Virou tradição a fantástica e trabalhosa metamorfose que os atores, tipicamente comediantes, precisam atravessar para serem levados à sério. Especialmente quando séries enormes acabam, e a audiência os enxerga como aquele arquétipo estabelecido. Aconteceu com Steve Carell, de The Office para Foxcatcher; com Jennifer Aniston, de Friends à Cake; e agora está nas mãos de Sofía Vergara.
11 anos na pele da explosiva e encantadora esposa-troféu de Modern Family fizeram-na duvidar da própria capacidade de libertar-se da zona de conforto. A saída está carimbada logo na abertura de Griselda, minissérie original da Netflix feita à perfeição para os moldes da atriz colombiana, que esconde os traços naturais com próteses e maquiagem carregada.
Ela vive Griselda Blanco, La Madrina. A mulher que meteu medo em Pablo Escobar e comandou o mercado da cocaína em Miami durante a década de 70. No time da produção, são quatro os profissionais creditados na criação, e mais dez nos roteiros.

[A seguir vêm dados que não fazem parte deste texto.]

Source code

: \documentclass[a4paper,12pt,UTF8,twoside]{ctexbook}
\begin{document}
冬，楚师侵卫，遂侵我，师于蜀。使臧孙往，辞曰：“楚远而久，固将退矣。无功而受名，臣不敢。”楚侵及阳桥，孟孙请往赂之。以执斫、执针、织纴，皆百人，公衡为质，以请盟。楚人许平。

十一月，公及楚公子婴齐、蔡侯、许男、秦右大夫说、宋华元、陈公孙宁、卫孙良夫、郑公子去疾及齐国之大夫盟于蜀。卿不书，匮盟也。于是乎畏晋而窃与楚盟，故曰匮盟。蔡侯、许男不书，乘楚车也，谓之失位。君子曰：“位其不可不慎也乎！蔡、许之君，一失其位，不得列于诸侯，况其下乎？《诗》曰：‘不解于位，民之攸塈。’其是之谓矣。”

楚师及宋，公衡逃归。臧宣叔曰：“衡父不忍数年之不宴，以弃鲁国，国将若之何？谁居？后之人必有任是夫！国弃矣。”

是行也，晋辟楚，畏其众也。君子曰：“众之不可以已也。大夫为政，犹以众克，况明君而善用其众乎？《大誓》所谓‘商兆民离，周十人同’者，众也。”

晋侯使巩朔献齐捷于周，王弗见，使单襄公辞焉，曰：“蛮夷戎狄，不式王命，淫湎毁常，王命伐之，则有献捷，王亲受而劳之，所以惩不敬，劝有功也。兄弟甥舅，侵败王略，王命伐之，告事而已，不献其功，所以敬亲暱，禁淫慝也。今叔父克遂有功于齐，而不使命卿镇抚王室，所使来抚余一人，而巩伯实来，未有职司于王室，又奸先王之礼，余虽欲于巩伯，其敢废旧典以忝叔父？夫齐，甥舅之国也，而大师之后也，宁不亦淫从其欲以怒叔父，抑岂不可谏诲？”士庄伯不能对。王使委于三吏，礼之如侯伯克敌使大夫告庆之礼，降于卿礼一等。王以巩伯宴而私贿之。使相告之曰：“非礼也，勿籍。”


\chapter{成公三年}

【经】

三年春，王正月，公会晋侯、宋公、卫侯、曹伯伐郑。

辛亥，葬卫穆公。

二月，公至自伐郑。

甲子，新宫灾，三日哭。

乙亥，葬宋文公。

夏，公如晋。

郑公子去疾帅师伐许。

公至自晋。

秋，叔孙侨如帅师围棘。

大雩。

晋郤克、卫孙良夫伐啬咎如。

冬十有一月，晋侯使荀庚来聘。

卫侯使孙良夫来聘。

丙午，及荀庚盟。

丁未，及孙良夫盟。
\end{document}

Fica óbvio, pela ficha técnica, que Griselda é o mais puro suco do produto idealizado na sala de reuniões, com os acionistas esboçando gráficos de desempenho.

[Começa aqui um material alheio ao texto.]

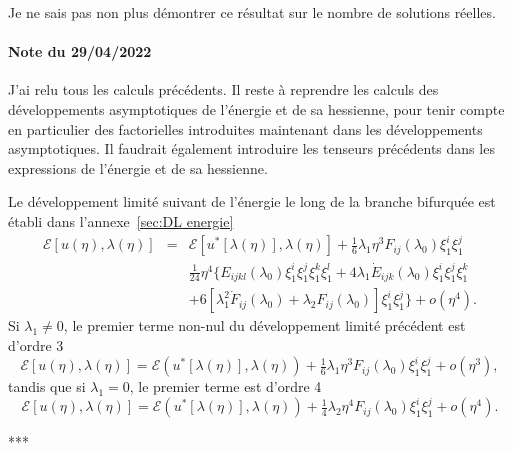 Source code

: \documentclass{article}
\newcommand{\mathlambda}{\lambda}
\newcommand{\nobracket}{}
\newcommand{\nocomma}{}
\begin{document}
\begin{remark}
  Je ne sais pas non plus démontrer ce résultat sur le nombre de
  solutions réelles.
\end{remark}

\begin{tmframed}
  \paragraph{Note du 29/04/2022}J'ai relu tous les calculs précédents.
  Il reste à reprendre les calculs des développements asymptotiques de
  l'énergie et de sa hessienne, pour tenir compte en particulier des
  factorielles introduites maintenant dans les développements
  asymptotiques. Il faudrait également introduire les tenseurs
  précédents dans les expressions de l'énergie et de sa hessienne.
\end{tmframed}

Le développement limité suivant de l'énergie le long de la branche
bifurquée est établi dans l'annexe~\ref{sec:DL energie}
\begin{eqnarray}
  \mathcal{E} [u (\eta), \lambda (\eta)] & = & \mathcal{E} [u^{\ast} [\lambda
  (\eta)], \lambda (\eta)] + \tfrac{1}{6} \lambda_1 \eta^3 F_{i \nocomma j}
  (\lambda_0) \xi_1^i \xi_1^j \nonumber\\
  &  & \tfrac{1}{24} \eta^4  \{ E_{i \nocomma j \nocomma k \nocomma l}
  (\lambda_0) \xi_1^i \xi_1^j \xi_1^k \xi_1^l + 4 \mathlambda_1  \dot{E}_{i
  \nocomma j \nocomma k} (\lambda_0) \xi_1^i \xi_1^j \xi_1^k \nobracket
  \nonumber\\
  &  & + \nobracket 6 [\mathlambda_1^2  \dot{F}_{i \nocomma j}
  (\mathlambda_0) + \lambda_2 F_{i \nocomma j} (\lambda_0)] \xi_1^i \xi_1^j \}
  + o (\eta^4) .  \label{eq:DL energie}
\end{eqnarray}
Si $\lambda_1 \neq 0$, le premier terme non-nul du développement
limité précédent est d'ordre 3
\begin{equation}
  \mathcal{E} [u (\eta), \lambda (\eta)] =\mathcal{E} (u^{\ast} [\lambda
  (\eta)], \lambda (\eta)) + \tfrac{1}{6} \lambda_1 \eta^3 F_{i \nocomma j}
  (\lambda_0) \xi_1^i \xi_1^j + o (\eta^3),
\end{equation}
tandis que si $\lambda_1 = 0$, le premier terme est d'ordre 4
\begin{equation}
  \mathcal{E} [u (\eta), \lambda (\eta)] =\mathcal{E} (u^{\ast} [\lambda
  (\eta)], \lambda (\eta)) + \tfrac{1}{4} \lambda_2 \eta^4 F_{i \nocomma j}
  (\lambda_0) \xi_1^i \xi_1^j + o (\eta^4) .
\end{equation}
\begin{center}
  ***
\end{center}
\end{document}
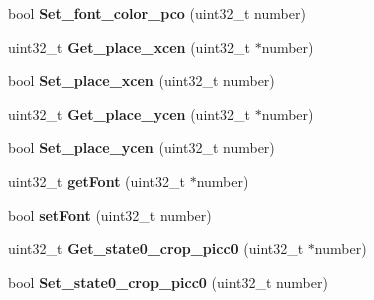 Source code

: \begin{DoxyCompactItemize}
\item 
\hypertarget{class_nex_d_s_button_a25e696769de8d33a3e49db15e0b55aaa}{bool {\bfseries Set\+\_\+font\+\_\+color\+\_\+pco} (uint32\+\_\+t number)}\label{class_nex_d_s_button_a25e696769de8d33a3e49db15e0b55aaa}

\item 
\hypertarget{class_nex_d_s_button_ae65ba8eab275c097fa1f9e7f8873dc5d}{uint32\+\_\+t {\bfseries Get\+\_\+place\+\_\+xcen} (uint32\+\_\+t $\ast$number)}\label{class_nex_d_s_button_ae65ba8eab275c097fa1f9e7f8873dc5d}

\item 
\hypertarget{class_nex_d_s_button_a0bc679dfaca7aa0439f67bb91814f97a}{bool {\bfseries Set\+\_\+place\+\_\+xcen} (uint32\+\_\+t number)}\label{class_nex_d_s_button_a0bc679dfaca7aa0439f67bb91814f97a}

\item 
\hypertarget{class_nex_d_s_button_a2b5c825ceaeeaa588b4830da4f154b23}{uint32\+\_\+t {\bfseries Get\+\_\+place\+\_\+ycen} (uint32\+\_\+t $\ast$number)}\label{class_nex_d_s_button_a2b5c825ceaeeaa588b4830da4f154b23}

\item 
\hypertarget{class_nex_d_s_button_a356b829500f25b3d5050084474da1165}{bool {\bfseries Set\+\_\+place\+\_\+ycen} (uint32\+\_\+t number)}\label{class_nex_d_s_button_a356b829500f25b3d5050084474da1165}

\item 
\hypertarget{class_nex_d_s_button_a3010cd4aa559a30088ad9bf987003adc}{uint32\+\_\+t {\bfseries get\+Font} (uint32\+\_\+t $\ast$number)}\label{class_nex_d_s_button_a3010cd4aa559a30088ad9bf987003adc}

\item 
\hypertarget{class_nex_d_s_button_a2ac5df458d5da7ffdc32bc16160472f8}{bool {\bfseries set\+Font} (uint32\+\_\+t number)}\label{class_nex_d_s_button_a2ac5df458d5da7ffdc32bc16160472f8}

\item 
\hypertarget{class_nex_d_s_button_aa48f68183cdbb94e376f1ca0367a2f2c}{uint32\+\_\+t {\bfseries Get\+\_\+state0\+\_\+crop\+\_\+picc0} (uint32\+\_\+t $\ast$number)}\label{class_nex_d_s_button_aa48f68183cdbb94e376f1ca0367a2f2c}

\item 
\hypertarget{class_nex_d_s_button_a8a0427fa8a95021452da9af2f0834eee}{bool {\bfseries Set\+\_\+state0\+\_\+crop\+\_\+picc0} (uint32\+\_\+t number)}\label{class_nex_d_s_button_a8a0427fa8a95021452da9af2f0834eee}


\end{DoxyCompactItemize}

Nela, falta a fagulha de originalidade que Narcos exportou no catálogo do streaming, e estranha que muitos envolvidos na saga de Escobar tocam o barco de Griselda, agraciada, óbvio, com o filtro amarelo-mofado que encapsula qualquer produção passada primeiro na América Latina e depois em lares imigrantes.
Didática e protocolar, a série não se coloca à altura de Vergara, que opta pela grandiosidade e o lado teatral da mulher, mãe de 3 filhos e foragida de um marido mais do que perigoso. Tudo acontece a toque de caixa, com a ascensão e queda de Griselda sendo lida como página de biografia, e distante das possibilidades que o audiovisual permite.
No Emmy 2024, Sofía Vergara disputa o prêmio de Melhor Atriz, e se superar o favoritismo de competidoras com séries mais badaladas, pode seguir o caminho de Halston, também da Netflix, e deixar para trás os erroneamente tidos como favoritos. Griselda ainda concorreu como Melhor Fotografia e Melhor Figurino, mas não teve chance contra a força de Ripleye Feud. No fim, o espetáculo é solo e focado inteiramente na mulher por trás da lenda.